Time travel hasn’t been invented yet, but three years from now it will have been, this is an important thing to remember when watching Looper. It’s the year 2044, the present, and time travel hasn’t been invented yet, but 30 years into the future it has been then immediately banned giving the Mob the only group with access to it. They use it to send criminals whose existence they want erased back to the present to be killed by Loopers. Joe, a young James Dean like “hipster” with affection for the 20th century per his fashion and Miata, is a Looper well-known for being good at his job. However, Joe (Joseph Gordon-Leviett) soon learns that someone in the future, The Rainmaker, is closing all the loops by sending all Loopers that are still alive in the future back the past to be killed. When Joe’s future self (Bruce Willis) escapes his clutches, Joe is determined to kill him in order live his own future and avoid death at the hands of his boss.

Crazy right? And that’s just part of what actually goes down in Looper. The second half of the film presents a new focus featuring a tough as nails farm girl named Sara (Emily Blunt) and by the last half of the film, it nose dives into a more massive wave of story arc featuring parapsychological occurrences. Perhaps this is why I didn’t “love” Looper the way most movie goers did and undoubtedly will. I’m going to spoil a tiny part of Looper so forgive me: Older Joe’s reason for escaping his death is so that he can save his wife who gets killed because of him. He’s determined to hold on to her memory and fight for her, despite his younger self doing everything in his power to make him forget the life that his older self has already led. Now even that doesn’t spoil the movie, because there so much more going on, almost too much.

Don’t get me wrong, Looper is clever. Time travel has been explored in cinema time and again, arguably done best by Robert Zemeckis’ Back to the Future. Looper is notable, however, because of its unique narrative that transports audiences back and forth through time, creating an intricate adventure and allowing us to see events over again from a new perspective. It’s not a new device, as Sidney Lumet’s fantastic film Before the Devil Knows You’re Dead will show, but it’s still a cool way to watch a story unfold. Though, writer and director Riann Johnson ultimately just crams too much into Looper while never really fleshing out what it starts with. Is the story consistent and cohesive? Sure, and Looper is good because of it, yet I felt it could have been a much better film had they focused on the relationships of characters in both the past and present and Joe’s present relationships with an unattached stripper instead of leaving much of the information from the first half waving in the air.

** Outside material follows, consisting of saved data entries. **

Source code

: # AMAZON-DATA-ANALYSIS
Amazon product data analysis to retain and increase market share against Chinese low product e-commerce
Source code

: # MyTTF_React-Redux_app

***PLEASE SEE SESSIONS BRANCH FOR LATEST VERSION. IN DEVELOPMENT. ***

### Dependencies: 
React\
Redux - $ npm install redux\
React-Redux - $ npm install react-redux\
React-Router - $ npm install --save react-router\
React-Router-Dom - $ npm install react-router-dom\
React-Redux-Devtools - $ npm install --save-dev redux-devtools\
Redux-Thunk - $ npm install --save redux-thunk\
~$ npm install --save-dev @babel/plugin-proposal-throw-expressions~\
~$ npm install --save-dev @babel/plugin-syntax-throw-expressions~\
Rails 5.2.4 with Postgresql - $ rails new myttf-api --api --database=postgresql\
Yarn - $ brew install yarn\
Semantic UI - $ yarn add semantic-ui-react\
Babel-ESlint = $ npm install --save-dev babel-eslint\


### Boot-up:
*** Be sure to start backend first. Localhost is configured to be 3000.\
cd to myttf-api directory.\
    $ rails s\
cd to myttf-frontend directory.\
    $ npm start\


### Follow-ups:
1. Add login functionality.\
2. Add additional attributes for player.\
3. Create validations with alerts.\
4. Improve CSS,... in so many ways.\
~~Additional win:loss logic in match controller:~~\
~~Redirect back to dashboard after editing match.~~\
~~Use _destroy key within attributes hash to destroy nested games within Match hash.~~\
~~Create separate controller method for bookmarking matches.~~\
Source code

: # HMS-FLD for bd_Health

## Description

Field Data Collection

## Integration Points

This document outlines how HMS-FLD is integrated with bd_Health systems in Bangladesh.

Johnson’s vision of the future is a unique and sensible one; life is far from images of a peachy, sleek and sterile future. It’s only 30 years from now after America’s economic collapse, so it looks almost post-apocalyptic. Everything is run down, there’s social destitution, the streets are filled with vagrants who appear to be the middle class, and crime in the streets is a common way to protect and exact vengeance against petty thieves. Luxuries are rare and we only see the life of a high roller through Joe and his daily routine of waking up, doing eye drops of heroin, going to work, collecting his money, doing heroine, going to a club and doing more heroine. Johnson also does a great job of making his props and special effects tangible in order to give the future world realism, but when he decides to use CGI the affects are sloppy and amateur looking, thankfully these moments are few and far between not denoting too much from the action.

Joseph Gordon-Levitt’s prosthetic Bruce Willis face is an admirable attempt to make you believe that he could age to look like Bruce, but it’s a distracting and unflattering element making Levitt look more like a primate than Willis. Nevertheless, Levitt is great as usual taking his ape-like face and keeping a look of determination and desperation on it. The performances from the entire cast is great, but it’s Johnson’s fast paced story and impressive filming and narrative that makes Looper as good as it is. Although Johnson seems to lose his personal touch during the film, instead heavily utilizing JJ Abrams’ style Looper is overall an enjoyable cinematic experience. Sure, I believe it could have been better and I don’t consider it Johnson’s or any of the cast’s “best” film, but it’s still refreshing and impressive.

SEE IT. It’s worth the watch and features one of the coolest shots ever involving stairs and flying objects.